::: Records for the task :::
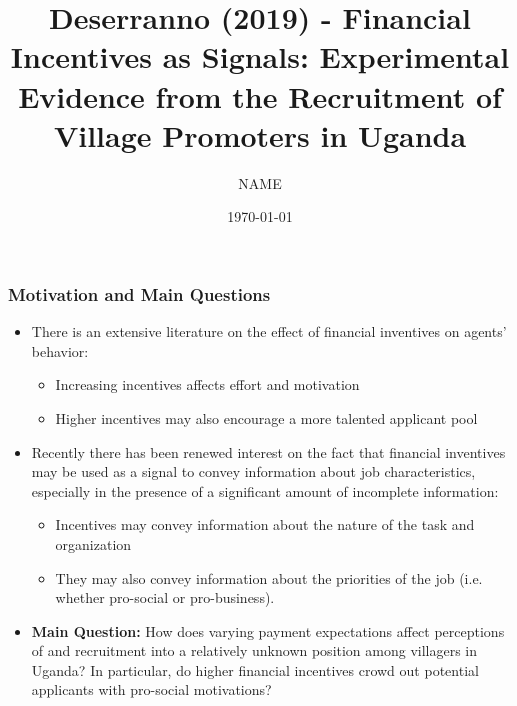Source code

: \documentclass{beamer}
\title[Week 12]{Deserranno (2019) - Financial Incentives as Signals: Experimental Evidence from the Recruitment of Village Promoters in Uganda} %
\author{NAME} %
\institute[Columbia] %
{
Columbia University \\ %
{Public Economics and Development - ECOGR6307} \\
\medskip
\textit{bcv2107@columbia.edu} \\
}
\date{\today} %
\begin{document}
\begin{frame}
\titlepage %
\end{frame}








\begin{frame}
\frametitle{Motivation and Main Questions}
\small{
 

 \begin{itemize}
\item There is an extensive literature on the effect of financial inventives on agents' behavior:\medskip
\begin{itemize}
\item Increasing incentives affects effort and motivation\medskip
\item Higher incentives may also encourage a more talented applicant pool\medskip
\end{itemize}
\item Recently there has been renewed interest on the fact that financial inventives may be used as a signal to convey information about job characteristics, especially in the presence of a significant amount of incomplete information: \medskip
\begin{itemize}
\item Incentives may convey information about the nature of the task and organization\medskip
\item They may also convey information about the priorities of the job (i.e. whether pro-social or pro-business). \medskip
\end{itemize}
\item \textbf{Main Question:} How does varying payment expectations affect perceptions of and recruitment into a relatively unknown position among villagers in Uganda? In particular, do higher financial incentives crowd out potential applicants with pro-social motivations? \medskip


\end{itemize}

}
\end{frame}
\end{document}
:::
> How to complete this task:
Which lines in the data hold the string "Uganda"? Copy each of them.

> Completed task:
\title[Week 12]{Deserranno (2019) - Financial Incentives as Signals: Experimental Evidence from the Recruitment of Village Promoters in Uganda} %
\item \textbf{Main Question:} How does varying payment expectations affect perceptions of and recruitment into a relatively unknown position among villagers in Uganda? In particular, do higher financial incentives crowd out potential applicants with pro-social motivations? \medskip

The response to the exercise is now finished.